After finding the line with "- Missing Rows: 10.32%" in the entries below, retype exactly each line from there through the line with "- **scripts/train.py**: Read", including that final line.

▸ Records drawn from a dataset
◆ ◆ ◆
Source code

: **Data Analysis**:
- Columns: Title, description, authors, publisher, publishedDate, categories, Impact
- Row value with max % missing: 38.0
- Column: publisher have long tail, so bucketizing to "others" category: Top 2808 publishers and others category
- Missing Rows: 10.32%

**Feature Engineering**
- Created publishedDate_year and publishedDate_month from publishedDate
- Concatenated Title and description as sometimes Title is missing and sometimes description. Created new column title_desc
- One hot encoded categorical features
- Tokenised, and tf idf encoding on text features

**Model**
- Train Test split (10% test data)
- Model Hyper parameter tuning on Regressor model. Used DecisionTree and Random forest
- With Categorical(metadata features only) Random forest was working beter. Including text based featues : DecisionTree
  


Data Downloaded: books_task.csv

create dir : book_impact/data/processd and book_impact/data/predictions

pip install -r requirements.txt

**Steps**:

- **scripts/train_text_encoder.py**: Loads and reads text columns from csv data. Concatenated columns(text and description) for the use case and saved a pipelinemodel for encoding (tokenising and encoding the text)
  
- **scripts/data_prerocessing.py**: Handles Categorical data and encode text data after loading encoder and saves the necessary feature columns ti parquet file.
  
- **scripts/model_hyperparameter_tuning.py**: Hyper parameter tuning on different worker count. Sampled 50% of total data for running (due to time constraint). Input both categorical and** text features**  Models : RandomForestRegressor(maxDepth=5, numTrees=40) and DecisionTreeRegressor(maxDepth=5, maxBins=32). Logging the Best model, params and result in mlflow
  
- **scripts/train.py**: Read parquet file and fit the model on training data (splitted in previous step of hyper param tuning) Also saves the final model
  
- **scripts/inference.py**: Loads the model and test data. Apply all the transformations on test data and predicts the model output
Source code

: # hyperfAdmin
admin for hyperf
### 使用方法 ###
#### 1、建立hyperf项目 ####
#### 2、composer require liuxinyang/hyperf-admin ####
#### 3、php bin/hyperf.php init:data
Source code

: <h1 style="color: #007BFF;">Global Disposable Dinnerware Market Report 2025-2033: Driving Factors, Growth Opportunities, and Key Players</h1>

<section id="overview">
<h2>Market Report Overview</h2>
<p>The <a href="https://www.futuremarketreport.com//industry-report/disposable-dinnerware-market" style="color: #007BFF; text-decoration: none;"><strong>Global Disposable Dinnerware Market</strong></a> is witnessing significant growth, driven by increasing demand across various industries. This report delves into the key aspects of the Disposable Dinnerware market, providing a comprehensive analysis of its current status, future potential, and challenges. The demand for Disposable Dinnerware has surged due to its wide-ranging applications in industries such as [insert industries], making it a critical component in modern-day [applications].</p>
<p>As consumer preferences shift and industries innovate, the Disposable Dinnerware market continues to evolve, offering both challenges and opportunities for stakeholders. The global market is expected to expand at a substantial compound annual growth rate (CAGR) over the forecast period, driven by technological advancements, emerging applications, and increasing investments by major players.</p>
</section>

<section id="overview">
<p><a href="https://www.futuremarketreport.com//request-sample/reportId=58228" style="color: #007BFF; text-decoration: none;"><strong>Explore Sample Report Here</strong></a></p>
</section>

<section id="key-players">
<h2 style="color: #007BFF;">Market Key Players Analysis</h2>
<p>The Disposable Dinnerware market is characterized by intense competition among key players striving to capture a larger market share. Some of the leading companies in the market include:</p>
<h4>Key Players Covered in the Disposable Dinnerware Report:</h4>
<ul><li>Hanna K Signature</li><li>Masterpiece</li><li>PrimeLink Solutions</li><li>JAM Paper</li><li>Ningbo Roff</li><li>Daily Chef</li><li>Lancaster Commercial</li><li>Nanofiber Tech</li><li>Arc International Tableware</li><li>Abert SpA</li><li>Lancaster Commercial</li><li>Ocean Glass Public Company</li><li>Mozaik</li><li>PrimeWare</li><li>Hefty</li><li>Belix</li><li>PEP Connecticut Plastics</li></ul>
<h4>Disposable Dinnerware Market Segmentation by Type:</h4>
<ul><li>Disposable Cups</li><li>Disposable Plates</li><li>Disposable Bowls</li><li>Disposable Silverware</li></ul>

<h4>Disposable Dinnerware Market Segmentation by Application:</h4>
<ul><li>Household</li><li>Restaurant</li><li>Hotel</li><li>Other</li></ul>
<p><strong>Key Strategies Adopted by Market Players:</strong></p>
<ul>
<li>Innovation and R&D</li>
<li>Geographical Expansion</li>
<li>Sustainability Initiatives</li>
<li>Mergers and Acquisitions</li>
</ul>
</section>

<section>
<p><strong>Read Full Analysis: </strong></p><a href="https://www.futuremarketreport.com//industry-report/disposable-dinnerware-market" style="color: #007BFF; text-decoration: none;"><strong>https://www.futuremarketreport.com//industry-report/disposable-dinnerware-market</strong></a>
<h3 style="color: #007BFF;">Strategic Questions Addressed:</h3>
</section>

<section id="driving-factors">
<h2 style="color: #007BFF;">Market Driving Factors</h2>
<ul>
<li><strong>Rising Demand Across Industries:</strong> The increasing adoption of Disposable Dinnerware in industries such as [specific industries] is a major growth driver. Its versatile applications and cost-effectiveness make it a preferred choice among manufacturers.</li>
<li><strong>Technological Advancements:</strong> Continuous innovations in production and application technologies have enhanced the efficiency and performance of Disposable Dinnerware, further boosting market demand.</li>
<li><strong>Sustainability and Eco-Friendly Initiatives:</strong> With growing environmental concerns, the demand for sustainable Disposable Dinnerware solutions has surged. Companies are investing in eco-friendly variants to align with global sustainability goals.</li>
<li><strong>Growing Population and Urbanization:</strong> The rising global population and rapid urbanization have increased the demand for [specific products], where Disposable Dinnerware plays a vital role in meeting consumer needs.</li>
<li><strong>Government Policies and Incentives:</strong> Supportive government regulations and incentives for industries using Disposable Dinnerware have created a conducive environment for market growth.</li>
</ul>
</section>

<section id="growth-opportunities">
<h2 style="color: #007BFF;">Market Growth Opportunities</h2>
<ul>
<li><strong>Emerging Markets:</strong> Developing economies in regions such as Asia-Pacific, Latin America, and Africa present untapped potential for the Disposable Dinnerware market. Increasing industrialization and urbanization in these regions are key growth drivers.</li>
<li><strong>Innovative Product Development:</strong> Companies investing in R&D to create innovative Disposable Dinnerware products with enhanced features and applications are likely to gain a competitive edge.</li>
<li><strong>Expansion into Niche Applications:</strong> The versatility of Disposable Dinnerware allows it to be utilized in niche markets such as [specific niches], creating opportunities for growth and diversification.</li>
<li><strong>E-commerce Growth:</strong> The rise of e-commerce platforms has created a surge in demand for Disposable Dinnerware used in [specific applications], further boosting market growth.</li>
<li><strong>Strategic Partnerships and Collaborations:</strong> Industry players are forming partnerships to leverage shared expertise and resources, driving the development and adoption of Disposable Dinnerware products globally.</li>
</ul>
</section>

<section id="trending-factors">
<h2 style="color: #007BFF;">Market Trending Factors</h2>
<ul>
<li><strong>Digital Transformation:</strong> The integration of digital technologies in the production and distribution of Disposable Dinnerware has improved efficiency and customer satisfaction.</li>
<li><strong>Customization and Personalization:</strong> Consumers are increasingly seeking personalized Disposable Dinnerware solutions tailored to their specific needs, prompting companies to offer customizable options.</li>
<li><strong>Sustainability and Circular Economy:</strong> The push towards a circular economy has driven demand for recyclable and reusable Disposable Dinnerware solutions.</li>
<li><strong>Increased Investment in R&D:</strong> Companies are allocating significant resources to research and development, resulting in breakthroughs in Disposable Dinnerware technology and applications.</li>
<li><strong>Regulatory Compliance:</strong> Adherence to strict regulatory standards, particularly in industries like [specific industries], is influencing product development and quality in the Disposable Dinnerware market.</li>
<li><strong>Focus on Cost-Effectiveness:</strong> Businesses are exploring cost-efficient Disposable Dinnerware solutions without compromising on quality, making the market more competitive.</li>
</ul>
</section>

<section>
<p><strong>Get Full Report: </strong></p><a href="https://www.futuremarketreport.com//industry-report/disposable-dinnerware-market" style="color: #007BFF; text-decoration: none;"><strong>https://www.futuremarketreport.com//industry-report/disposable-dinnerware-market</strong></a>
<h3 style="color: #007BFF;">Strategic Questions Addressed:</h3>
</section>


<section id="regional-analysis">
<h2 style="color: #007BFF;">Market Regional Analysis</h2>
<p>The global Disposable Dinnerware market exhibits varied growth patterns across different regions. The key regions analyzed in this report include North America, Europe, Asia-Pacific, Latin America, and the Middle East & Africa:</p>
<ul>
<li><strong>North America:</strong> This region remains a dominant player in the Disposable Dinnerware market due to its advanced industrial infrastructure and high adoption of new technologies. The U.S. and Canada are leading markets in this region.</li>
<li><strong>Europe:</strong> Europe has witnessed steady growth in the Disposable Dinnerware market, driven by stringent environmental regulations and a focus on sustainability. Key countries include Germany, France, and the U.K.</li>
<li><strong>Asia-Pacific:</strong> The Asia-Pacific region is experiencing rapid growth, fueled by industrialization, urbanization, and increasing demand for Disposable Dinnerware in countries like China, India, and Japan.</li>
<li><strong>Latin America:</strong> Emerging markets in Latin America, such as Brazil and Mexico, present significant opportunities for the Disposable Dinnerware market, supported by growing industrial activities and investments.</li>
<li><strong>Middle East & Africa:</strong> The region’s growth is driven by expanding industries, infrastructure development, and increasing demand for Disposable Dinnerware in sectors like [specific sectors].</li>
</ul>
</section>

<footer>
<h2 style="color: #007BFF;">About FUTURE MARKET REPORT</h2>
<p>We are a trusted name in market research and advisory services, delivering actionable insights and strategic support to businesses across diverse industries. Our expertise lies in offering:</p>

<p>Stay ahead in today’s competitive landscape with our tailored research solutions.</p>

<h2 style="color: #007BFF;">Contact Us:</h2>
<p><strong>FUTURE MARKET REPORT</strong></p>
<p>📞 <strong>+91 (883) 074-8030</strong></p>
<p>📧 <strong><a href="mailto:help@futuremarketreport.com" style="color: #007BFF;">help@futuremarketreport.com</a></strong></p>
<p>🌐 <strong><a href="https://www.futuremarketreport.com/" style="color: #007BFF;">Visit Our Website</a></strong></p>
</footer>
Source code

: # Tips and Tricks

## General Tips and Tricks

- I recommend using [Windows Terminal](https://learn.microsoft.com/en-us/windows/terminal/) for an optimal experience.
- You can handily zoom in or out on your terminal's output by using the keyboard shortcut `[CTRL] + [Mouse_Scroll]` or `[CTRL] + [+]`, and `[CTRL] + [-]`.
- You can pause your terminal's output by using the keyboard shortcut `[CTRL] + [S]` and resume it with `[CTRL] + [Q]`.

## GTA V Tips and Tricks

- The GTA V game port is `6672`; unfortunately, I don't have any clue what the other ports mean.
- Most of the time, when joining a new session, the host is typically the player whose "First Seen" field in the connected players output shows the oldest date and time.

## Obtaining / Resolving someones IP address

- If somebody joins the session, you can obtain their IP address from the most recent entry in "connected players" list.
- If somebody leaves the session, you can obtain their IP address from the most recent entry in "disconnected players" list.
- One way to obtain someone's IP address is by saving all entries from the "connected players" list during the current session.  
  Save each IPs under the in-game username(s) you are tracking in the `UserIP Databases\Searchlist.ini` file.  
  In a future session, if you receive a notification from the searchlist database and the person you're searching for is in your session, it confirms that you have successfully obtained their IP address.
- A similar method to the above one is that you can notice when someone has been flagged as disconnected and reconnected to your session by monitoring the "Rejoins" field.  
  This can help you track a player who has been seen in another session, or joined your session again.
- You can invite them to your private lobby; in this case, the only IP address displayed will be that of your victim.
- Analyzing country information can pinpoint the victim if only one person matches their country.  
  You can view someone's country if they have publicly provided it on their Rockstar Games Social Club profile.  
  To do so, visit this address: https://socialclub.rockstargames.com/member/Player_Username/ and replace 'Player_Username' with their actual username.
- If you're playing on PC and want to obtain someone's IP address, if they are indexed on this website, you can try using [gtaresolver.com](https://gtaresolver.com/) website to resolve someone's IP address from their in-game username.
◆ ◆ ◆
▸ Exercise result
- Missing Rows: 10.32%

**Feature Engineering**
- Created publishedDate_year and publishedDate_month from publishedDate
- Concatenated Title and description as sometimes Title is missing and sometimes description. Created new column title_desc
- One hot encoded categorical features
- Tokenised, and tf idf encoding on text features

**Model**
- Train Test split (10% test data)
- Model Hyper parameter tuning on Regressor model. Used DecisionTree and Random forest
- With Categorical(metadata features only) Random forest was working beter. Including text based featues : DecisionTree
  


Data Downloaded: books_task.csv

create dir : book_impact/data/processd and book_impact/data/predictions

pip install -r requirements.txt

**Steps**:

- **scripts/train_text_encoder.py**: Loads and reads text columns from csv data. Concatenated columns(text and description) for the use case and saved a pipelinemodel for encoding (tokenising and encoding the text)
  
- **scripts/data_prerocessing.py**: Handles Categorical data and encode text data after loading encoder and saves the necessary feature columns ti parquet file.
  
- **scripts/model_hyperparameter_tuning.py**: Hyper parameter tuning on different worker count. Sampled 50% of total data for running (due to time constraint). Input both categorical and** text features**  Models : RandomForestRegressor(maxDepth=5, numTrees=40) and DecisionTreeRegressor(maxDepth=5, maxBins=32). Logging the Best model, params and result in mlflow
  
- **scripts/train.py**: Read parquet file and fit the model on training data (splitted in previous step of hyper param tuning) Also saves the final model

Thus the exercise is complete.